# Is the set of quaternions $\mathbb{H}$ algebraically closed?

A skew field $K$ is said to be algebraically closed if it contains a root for every non-constant polynomial in $K[x]$. I know that this is true for $\mathbb{C}$, which is the algebraic closure of $\mathbb{R}$ and a true field. I wonder if this is also true for the strictly skew field $\mathbb{H}$. I think it’s not, but I can’t find a counterexample. What about the set of octonions $\mathbb{O}$, which is no longer associative, or the set of sedenions $\mathbb{S}$, which is not even alternative? Is algebraic closedness even well-defined for non-alternative algebras?

#### Solutions Collecting From Web of "Is the set of quaternions $\mathbb{H}$ algebraically closed?"

If by $K[x]$ you mean the algebra freely generated by $K$ and an indeterminate $x$, then — as noted in my comment — $p(x)=ix+xi-j$ has no root in $\Bbb{H}$, because $ix+xi$ always lies in the plane spanned by $\{1, i\}$.

On the other hand, if by $K[x]$ you mean the subset of that free algebra consisting of expressions of the form $\sum k_i x^i$, we can generalize a topological proof of the fundamental theorem of algebra, as follows.

Theorem: Let $K$ be a finite-dimensional normed $\Bbb{R}$-algebra with $Z(K)=\Bbb{R}$, such that the subalgebra generated by each non-central element is isomorphic to $\Bbb{C}$. Then for any $k_0,\dots,k_{n-1} \in K$, there exists an $x \in K$ such that $x^n+\sum_{i=0}^{n-1} k_ix^i=0$.

Proof: Let $g(x)=x^n$; let $S(K)$ and $B(K)$ be the unit sphere and unit ball in $K$. Since the subalgebra generated by each non-central element is isomorphic to $\Bbb{C}$, every element of $S(K)$ except $\pm 1$ has $n$ preimages under $g$. A lengthy but straightforward Jacobian computation shows that $g$ is orientation-preserving at its regular values; thus the restriction of $g$ to $S(K)$ has topological degree $n$.

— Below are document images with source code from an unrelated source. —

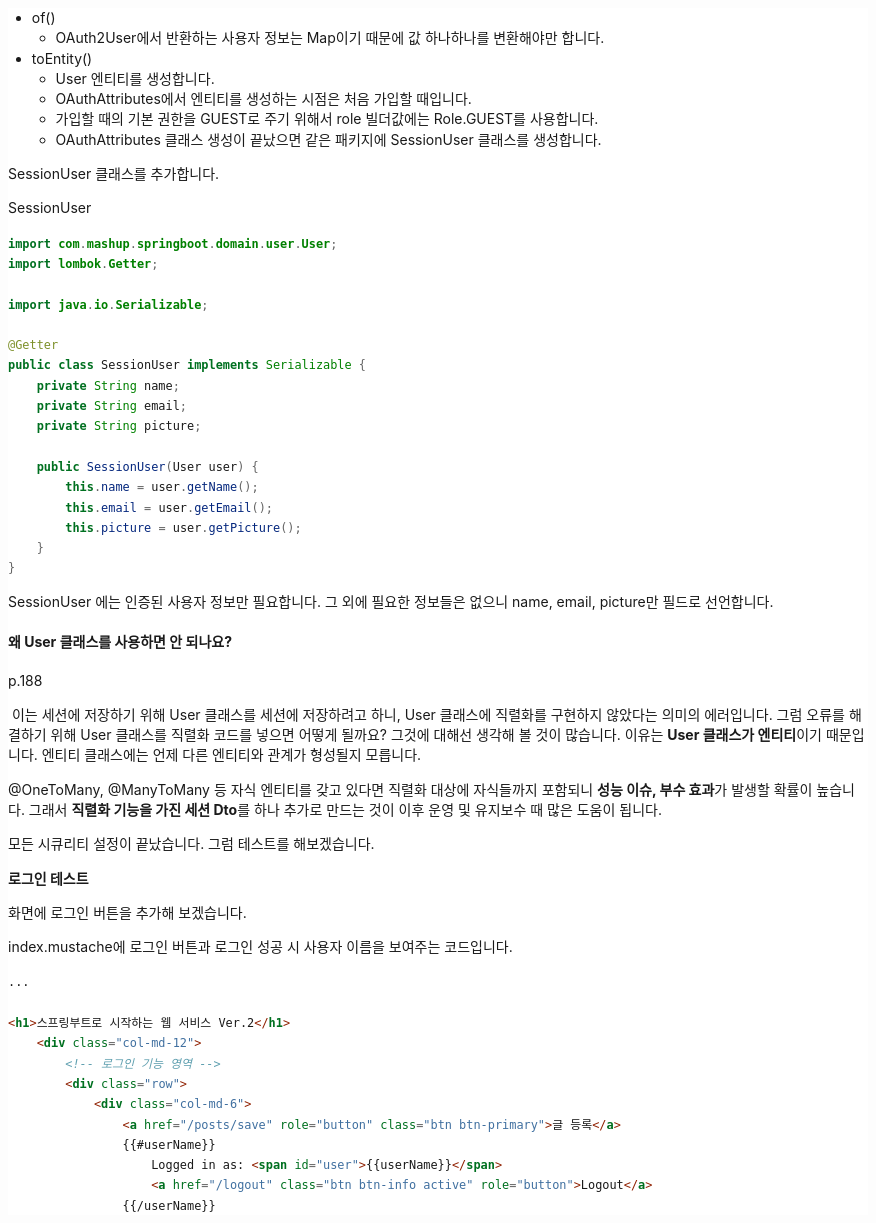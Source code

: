 - of()
  - OAuth2User에서 반환하는 사용자 정보는 Map이기 때문에 값 하나하나를 변환해야만 합니다.
- toEntity()
  - User 엔티티를 생성합니다.
  - OAuthAttributes에서 엔티티를 생성하는 시점은 처음 가입할 때입니다.
  - 가입할 때의 기본 권한을 GUEST로 주기 위해서 role 빌더값에는 Role.GUEST를 사용합니다.
  - OAuthAttributes 클래스 생성이 끝났으면 같은 패키지에 SessionUser 클래스를 생성합니다.



SessionUser 클래스를 추가합니다.

SessionUser

```java
import com.mashup.springboot.domain.user.User;
import lombok.Getter;

import java.io.Serializable;

@Getter
public class SessionUser implements Serializable {
    private String name;
    private String email;
    private String picture;

    public SessionUser(User user) {
        this.name = user.getName();
        this.email = user.getEmail();
        this.picture = user.getPicture();
    }
}
```

SessionUser 에는 인증된 사용자 정보만 필요합니다. 그 외에 필요한 정보들은 없으니 name, email, picture만 필드로 선언합니다.



#### 	왜 User 클래스를 사용하면 안 되나요?

p.188

​	이는 세션에 저장하기 위해 User 클래스를 세션에 저장하려고 하니, User 클래스에 직렬화를 구현하지 않았다는 의미의 에러입니다. 그럼 오류를 해결하기 위해 User 클래스를 직렬화 코드를 넣으면 어떻게 될까요? 그것에 대해선 생각해 볼 것이 많습니다. 이유는 **User 클래스가 엔티티**이기 때문입니다. 엔티티 클래스에는 언제 다른 엔티티와 관계가 형성될지 모릅니다.

@OneToMany, @ManyToMany 등 자식 엔티티를 갖고 있다면 직렬화 대상에 자식들까지 포함되니 **성능 이슈, 부수 효과**가 발생할 확률이 높습니다. 그래서 **직렬화 기능을 가진 세션 Dto**를 하나 추가로 만드는 것이 이후 운영 및 유지보수 때 많은 도움이 됩니다.

모든 시큐리티 설정이 끝났습니다. 그럼 테스트를 해보겠습니다.



**로그인 테스트**

화면에 로그인 버튼을 추가해 보겠습니다.

index.mustache에 로그인 버튼과 로그인 성공 시 사용자 이름을 보여주는 코드입니다.

```html
...

<h1>스프링부트로 시작하는 웹 서비스 Ver.2</h1>
    <div class="col-md-12">
        <!-- 로그인 기능 영역 -->
        <div class="row">
            <div class="col-md-6">
                <a href="/posts/save" role="button" class="btn btn-primary">글 등록</a>
                {{#userName}}
                    Logged in as: <span id="user">{{userName}}</span>
                    <a href="/logout" class="btn btn-info active" role="button">Logout</a>
                {{/userName}}
```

Now, suppose for the sake of contradiction that $f(x)=x^n+\sum_{i=0}^{n-1} k_ix^i$ is never zero, and let $f_t(x)=t^nf(x/t)=x^n+\sum_{i=0}^{n-1} k_i t^{n-i} x^i$. Then $f_t$ is also nonvanishing. Define a map $\gamma_t:B(K) \to S(K)$ by $\gamma_t(x)=\dfrac{f_t(x)}{|f_t(x)|}$. Since $B(K)$ is contractible, the restriction of $\gamma_t$ to $S(K)$ has topological degree $0$.

But $\gamma_t=\dfrac{x^n+\sum_{i=0}^{n-1} k_i t^{n-i} x^i}{\left|x^n+\sum_{i=0}^{n-1} k_i t^{n-i} x^i\right|}$ is homotopic to $g$; since topological degree is a homotopy invariant, we have a contradiction.

This proves exactly the statement you were looking for when $K=\Bbb{H}$, and for monic polynomial functions of this form in general.

When $K=\Bbb{O}$, this doesn’t quite prove the statement you were looking for. Given an arbitrary polynomial function in the form you want, you can’t necessarily divide through by the leading coefficient to get a monic polynomial function of the form you want, because of non-associativity. It’s not too hard to adapt, though; for any $\omega \in \Bbb{O}$, left-multiplication by $\omega$ is a nonsingular linear map, so $g(x)=\omega x^n$ has nonzero degree and the rest of the proof still goes through.

$K=\Bbb{S}$ has zero-divisors, so the statement is trivially false there.

Eilenberg and Steenrod, in Foundations of Algebraic Topology, prove a form of algebraic closure for both the quarternions and the octononions (ch. 11, sec. 5). The proof uses topological degree theory. The polynomial is required to be of the form $m+g$, where $m$ is a monomial of degree $n$ and $g$ is a sum of monomials all of degree less than $n$. However, monomials like $axbxc$ (of degree 2) are allowed.

One can be a bit more general: if by $K[x]$ is meant the algebra of generalised polynomials,

Note. A division ring $K$ of finite dimension $[K:k]>1$ over its centre $k$ is never algebraically closed.

Proof. For every $a\in K\setminus k$, being $k$-linear of Kernel having dimension $\geqslant 1$, the polynomial $x\mapsto ax-xa$ is non-surjective by the Rank-nullity Theorem, which gives rise to degree $1$ rootless polynomials.